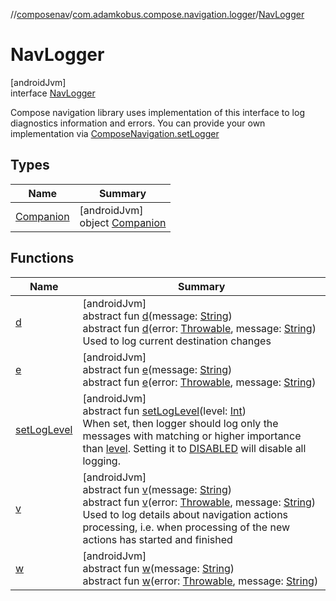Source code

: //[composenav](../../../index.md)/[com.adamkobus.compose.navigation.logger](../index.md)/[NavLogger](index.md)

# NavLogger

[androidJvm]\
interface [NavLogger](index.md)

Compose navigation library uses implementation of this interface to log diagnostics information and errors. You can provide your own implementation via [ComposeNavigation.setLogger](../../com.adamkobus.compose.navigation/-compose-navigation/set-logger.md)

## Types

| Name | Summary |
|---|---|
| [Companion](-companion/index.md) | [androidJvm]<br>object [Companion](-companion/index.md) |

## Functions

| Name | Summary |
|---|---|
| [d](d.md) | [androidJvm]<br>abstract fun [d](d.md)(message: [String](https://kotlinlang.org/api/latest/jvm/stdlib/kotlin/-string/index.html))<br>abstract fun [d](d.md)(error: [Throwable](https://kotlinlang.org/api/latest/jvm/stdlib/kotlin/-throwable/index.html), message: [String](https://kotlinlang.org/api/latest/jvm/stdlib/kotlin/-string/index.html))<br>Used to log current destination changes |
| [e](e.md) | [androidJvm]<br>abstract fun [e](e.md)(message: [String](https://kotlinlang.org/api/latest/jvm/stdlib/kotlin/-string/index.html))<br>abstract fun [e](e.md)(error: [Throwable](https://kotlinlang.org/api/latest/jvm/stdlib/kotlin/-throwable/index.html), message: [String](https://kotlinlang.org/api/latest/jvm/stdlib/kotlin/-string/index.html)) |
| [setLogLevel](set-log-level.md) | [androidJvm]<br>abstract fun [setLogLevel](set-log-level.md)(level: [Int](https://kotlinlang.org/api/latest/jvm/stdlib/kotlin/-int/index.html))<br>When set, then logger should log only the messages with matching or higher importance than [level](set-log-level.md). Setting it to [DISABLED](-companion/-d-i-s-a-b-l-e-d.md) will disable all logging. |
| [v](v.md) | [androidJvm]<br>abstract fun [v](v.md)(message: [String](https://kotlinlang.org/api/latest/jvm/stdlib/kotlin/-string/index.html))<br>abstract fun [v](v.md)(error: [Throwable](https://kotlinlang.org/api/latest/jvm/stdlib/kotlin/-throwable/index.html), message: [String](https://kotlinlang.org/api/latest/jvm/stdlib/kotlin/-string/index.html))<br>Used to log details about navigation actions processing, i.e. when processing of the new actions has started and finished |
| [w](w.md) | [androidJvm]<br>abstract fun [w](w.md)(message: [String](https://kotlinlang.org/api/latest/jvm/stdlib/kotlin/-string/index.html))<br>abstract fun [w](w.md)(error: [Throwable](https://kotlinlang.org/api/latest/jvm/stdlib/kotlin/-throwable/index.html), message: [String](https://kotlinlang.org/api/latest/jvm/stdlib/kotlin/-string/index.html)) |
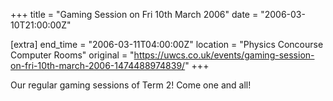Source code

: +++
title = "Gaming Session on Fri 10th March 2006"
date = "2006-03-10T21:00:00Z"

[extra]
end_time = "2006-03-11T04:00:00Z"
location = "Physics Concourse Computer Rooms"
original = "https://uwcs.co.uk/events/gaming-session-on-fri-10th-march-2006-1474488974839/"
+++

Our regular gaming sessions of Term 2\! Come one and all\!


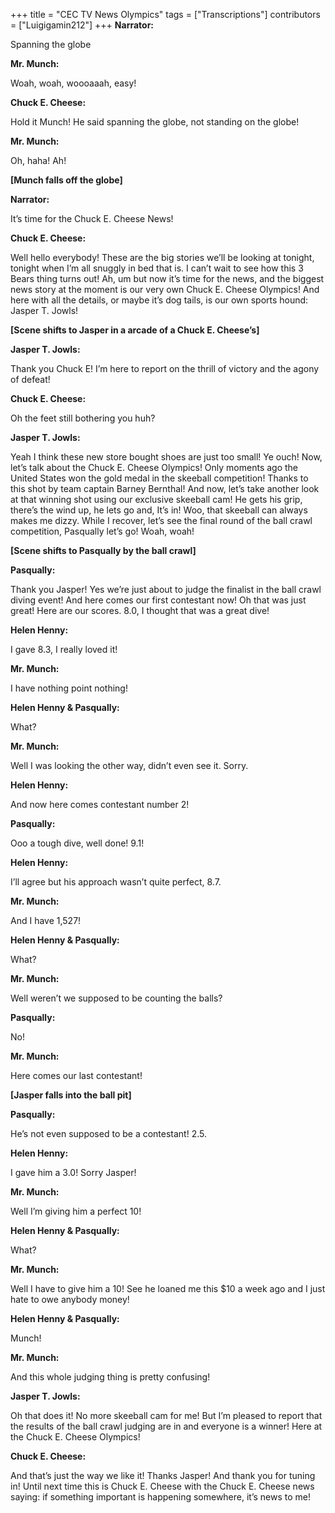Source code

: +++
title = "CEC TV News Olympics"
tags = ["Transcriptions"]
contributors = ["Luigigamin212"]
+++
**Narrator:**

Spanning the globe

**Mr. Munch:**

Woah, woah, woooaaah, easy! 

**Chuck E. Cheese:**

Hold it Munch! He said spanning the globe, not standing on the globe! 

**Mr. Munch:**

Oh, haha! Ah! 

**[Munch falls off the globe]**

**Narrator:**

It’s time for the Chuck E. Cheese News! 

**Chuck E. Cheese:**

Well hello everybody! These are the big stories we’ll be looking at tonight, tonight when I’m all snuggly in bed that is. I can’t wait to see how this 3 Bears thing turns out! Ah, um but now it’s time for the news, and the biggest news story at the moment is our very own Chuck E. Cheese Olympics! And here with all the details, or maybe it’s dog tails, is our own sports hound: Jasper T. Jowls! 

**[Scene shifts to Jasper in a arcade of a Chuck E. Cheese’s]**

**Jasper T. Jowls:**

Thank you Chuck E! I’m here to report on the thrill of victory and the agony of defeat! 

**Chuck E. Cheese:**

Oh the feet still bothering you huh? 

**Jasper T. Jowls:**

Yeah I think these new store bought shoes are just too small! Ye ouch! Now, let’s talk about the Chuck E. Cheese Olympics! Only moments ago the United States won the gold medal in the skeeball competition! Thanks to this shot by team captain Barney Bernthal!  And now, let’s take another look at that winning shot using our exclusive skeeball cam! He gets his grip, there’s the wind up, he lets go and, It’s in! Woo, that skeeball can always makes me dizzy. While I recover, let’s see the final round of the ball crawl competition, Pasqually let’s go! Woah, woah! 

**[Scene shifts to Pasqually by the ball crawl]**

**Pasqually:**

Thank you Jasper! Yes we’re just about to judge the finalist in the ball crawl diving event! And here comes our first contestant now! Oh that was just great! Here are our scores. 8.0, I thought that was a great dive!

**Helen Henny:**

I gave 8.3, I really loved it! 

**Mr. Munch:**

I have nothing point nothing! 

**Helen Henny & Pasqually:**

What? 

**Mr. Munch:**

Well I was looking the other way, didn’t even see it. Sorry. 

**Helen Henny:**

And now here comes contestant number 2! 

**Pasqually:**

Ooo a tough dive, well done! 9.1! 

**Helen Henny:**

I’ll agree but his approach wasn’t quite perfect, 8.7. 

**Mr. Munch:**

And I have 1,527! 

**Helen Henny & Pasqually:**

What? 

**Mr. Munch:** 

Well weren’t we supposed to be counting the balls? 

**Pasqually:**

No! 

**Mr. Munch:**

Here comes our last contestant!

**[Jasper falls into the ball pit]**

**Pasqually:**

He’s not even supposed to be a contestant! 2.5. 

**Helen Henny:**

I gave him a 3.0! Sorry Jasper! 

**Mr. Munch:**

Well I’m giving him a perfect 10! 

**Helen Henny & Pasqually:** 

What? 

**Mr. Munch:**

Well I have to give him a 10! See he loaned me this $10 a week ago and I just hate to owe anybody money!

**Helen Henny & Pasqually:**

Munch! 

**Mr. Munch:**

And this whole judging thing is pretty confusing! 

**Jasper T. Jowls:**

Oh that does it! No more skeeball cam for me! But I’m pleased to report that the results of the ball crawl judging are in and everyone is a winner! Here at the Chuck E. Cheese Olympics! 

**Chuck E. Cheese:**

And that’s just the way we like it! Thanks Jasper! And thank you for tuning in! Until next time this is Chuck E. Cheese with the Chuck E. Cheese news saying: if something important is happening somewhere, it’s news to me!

-------------------------

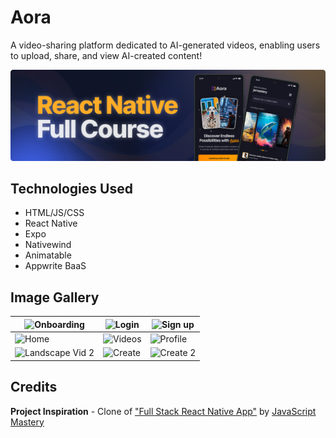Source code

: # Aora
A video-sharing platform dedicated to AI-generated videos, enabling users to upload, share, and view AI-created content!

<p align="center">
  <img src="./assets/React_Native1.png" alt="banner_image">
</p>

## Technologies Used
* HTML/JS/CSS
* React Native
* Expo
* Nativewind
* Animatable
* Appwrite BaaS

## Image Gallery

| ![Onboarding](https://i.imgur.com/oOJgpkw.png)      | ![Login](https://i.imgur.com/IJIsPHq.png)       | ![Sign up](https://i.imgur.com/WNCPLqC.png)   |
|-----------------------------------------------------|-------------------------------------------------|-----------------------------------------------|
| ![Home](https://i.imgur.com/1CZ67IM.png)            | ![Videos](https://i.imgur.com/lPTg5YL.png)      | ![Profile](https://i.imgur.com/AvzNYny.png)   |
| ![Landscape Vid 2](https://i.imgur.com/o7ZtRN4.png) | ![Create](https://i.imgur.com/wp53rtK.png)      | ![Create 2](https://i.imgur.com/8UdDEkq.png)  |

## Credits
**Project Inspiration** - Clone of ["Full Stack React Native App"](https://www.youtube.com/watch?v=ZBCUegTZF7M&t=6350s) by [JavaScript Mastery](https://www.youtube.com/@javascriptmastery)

-------------------------

Activity.
Go through the material and report each line that holds the string "perfect".

Exercise result.
I’ll agree but his approach wasn’t quite perfect, 8.7. 
Well I’m giving him a perfect 10! 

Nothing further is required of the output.